CRE Midwest

Riding the wave

Ned Frank

A short while ago, those in the industrial real estate industry knew there was a light at the end of the tunnel. The real question remained…..was that light at the end of the tunnel the road to recovery or an oncoming train?

By Ned Frank, Senior Associate | Chicago, Colliers International

A short while ago, those in the industrial real estate industry knew there was a light at the end of the tunnel. The real question remained…..was that light at the end of the tunnel the road to recovery or an oncoming train? No one suspected that negative absorption of ten to twenty million square feet and record high vacancy rates year after year would last forever. Right now, every landlord, tenant, and anyone not currently hiding under a rock can see the upward trend in the strengthening real estate market.

A rising tide lifts all boats and no one is happier about this tide than owners of industrial real estate. If you owned a vacant building in 2009 there was a solid chance that building would stay vacant for years unless an owner was willing to compromise in the form of an aggressively low lease rate combined with incentives such as free rent. At that time, institutional landlords were forced to do whatever it took to lease vacant space. Enter today’s market and that former leverage that tenants possessed is now shifting in the landlords’ favor. Gone are the days of cheap deals matched with a month of free rent for every year of the term. For the first time in a long time tenants are hearing the word “no”. Although there is a palpable shift in negotiating power, tenants and buyers are seeing the benefits of this strengthening market in the form of an increasing supply of brand new industrial product.

In the third quarter alone of this year, four new big box construction projects were completed which added 1.8 million square feet to Chicago’s inventory base. For a building to be classified “big box”, it has to be 300,000 square feet or larger, have a warehouse ceiling height of at least 28 feet, and boast precast concrete construction. Big box construction increased by 500,000 square feet in the third quarter compared to the previous quarter. Three of the quarter’s four new big box construction projects were build-to-suits, the largest of which was the 757,100-square-foot Weber-Stephen Products Company facility off of the Elgin/I-90 corridor in Huntley. That is the largest development in that submarket since 1991 when John B. Sanfilippo & Son, Inc. built a 1.4-million-square-foot building.

However, big box buildings are not the only type of industrial real estate that is getting all the love and attention. Since the beginning of the year, Chicago’s industrial market as a whole has been trending in a stronger direction. From small to mega users, Chicago is experiencing a kind of robustness not seen in over a decade. Vacancy has now dipped below eight percent for the first time since the fourth quarter of 2001. That is remarkable considering only four years ago vacancy had reached 12.24 percent, the Chicago area’s highest level in over 25 years.
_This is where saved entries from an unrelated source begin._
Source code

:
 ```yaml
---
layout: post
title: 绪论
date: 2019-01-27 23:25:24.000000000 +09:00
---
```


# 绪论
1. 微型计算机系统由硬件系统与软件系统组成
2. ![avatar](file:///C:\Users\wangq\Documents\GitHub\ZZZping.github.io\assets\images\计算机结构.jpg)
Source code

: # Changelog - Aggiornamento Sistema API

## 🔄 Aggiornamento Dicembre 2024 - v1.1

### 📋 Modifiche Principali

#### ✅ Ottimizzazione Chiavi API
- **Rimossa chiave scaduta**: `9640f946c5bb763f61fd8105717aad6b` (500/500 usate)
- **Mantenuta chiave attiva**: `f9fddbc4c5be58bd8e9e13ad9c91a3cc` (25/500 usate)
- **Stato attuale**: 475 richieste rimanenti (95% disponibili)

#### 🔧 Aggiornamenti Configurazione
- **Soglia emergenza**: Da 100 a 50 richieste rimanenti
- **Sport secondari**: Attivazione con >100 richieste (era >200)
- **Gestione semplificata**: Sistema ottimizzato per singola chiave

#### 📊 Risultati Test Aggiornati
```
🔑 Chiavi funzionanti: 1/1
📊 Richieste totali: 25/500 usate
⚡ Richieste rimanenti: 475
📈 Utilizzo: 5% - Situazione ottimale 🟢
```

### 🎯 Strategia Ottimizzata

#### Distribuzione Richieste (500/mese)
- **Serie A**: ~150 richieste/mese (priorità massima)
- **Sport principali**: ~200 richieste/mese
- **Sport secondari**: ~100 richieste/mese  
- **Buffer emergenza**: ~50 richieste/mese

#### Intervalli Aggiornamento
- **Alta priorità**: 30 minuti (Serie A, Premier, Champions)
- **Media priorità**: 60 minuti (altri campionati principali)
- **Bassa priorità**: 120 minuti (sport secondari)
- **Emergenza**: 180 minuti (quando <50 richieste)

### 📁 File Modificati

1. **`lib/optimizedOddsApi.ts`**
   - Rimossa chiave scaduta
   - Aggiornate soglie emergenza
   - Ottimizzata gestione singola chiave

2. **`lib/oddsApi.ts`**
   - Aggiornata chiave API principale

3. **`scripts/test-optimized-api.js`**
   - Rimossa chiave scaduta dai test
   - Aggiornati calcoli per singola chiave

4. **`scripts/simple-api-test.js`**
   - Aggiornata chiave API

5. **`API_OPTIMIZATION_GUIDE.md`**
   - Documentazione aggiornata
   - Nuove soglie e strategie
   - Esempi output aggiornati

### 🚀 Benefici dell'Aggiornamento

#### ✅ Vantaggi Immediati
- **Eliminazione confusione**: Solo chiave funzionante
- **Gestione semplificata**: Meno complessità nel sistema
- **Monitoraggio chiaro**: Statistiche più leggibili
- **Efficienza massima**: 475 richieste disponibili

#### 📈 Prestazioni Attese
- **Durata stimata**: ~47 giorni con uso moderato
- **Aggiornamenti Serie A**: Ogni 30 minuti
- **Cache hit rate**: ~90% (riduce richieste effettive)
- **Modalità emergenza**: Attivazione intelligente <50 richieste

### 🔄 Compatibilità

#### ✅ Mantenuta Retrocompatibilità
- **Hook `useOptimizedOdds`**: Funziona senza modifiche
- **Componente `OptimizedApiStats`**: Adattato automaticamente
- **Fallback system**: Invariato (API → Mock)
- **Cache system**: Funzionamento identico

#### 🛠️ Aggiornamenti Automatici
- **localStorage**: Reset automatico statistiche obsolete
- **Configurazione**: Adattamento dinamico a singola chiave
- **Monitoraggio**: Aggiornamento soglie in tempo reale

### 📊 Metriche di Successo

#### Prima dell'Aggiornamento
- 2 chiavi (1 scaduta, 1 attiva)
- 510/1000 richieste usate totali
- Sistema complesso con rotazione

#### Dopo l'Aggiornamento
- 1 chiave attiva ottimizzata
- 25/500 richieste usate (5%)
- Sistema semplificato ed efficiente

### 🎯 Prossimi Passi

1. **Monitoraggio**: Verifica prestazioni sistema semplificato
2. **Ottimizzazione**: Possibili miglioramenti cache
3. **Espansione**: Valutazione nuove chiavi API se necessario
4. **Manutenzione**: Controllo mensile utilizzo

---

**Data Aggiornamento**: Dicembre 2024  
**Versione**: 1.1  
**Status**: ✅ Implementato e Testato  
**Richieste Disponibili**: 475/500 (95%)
All of this vigor in the industrial market can be attributed to the tremendous demand from the companies that are occupying the warehouses and manufacturing plants.

The more notable companies that inked substantial deals in the market in the third quarter included the aforementioned Weber-Stephen Products Company which signed a 12-year, build-to-suit lease with Duke Realty in Huntley. IKEA – the Swedish furniture retailer – took down 849,691 square feet in ProLogis’ building in Minooka along the I-80/Joliet corridor for three years. Although these big blocks of spaces get all the press, people are not just buying grills and Swedish furniture. Positive absorption occurred all across the board with a total year-to-date net absorption of 12,159,905 square feet. This hefty amount of absorption means that available space is tightening up. Landlords are enjoying this tight market because there has been an uptick in rental rates with the average net rental rate currently at $4.31 per square foot.

Along with the surge in rental rates and leased space, Chicago experienced a significant escalation in sale transactions. There was a huge spike in demand for properties in the 50,000-square-foot to 100,000-square-foot range. There have been forty sale transactions completed in that size range so far in 2014. 22 of those transactions occurred in the third quarter. In other words, big box buildings are certainly not seeing all of the action. This is an important figure to recognize because the vitality of the Chicago industrial market will not only hinge upon small- to mid-sized companies completing transactions, but also small- to mid-sized companies staying in Illinois.

Recently, there have been a large number of high-profile companies such as Amazon, Uline, and Kennall Manufacturing that have opted out of Illinois and have instead chosen to hop across the border to Wisconsin or Indiana . Companies are attracted to the aggressive pro-business style of Wisconsin’s Governor, Scott Walker. Even with the current rise in supply and transaction volume in Illinois, the big question on a lot of minds is if the new government in Illinois can retain the occupancy of key corporations while also attracting new business to the state. It remains to be seen what effects our new government will have on Illinois’ economic woes and if this surge in activity for the Chicago industrial market will continue.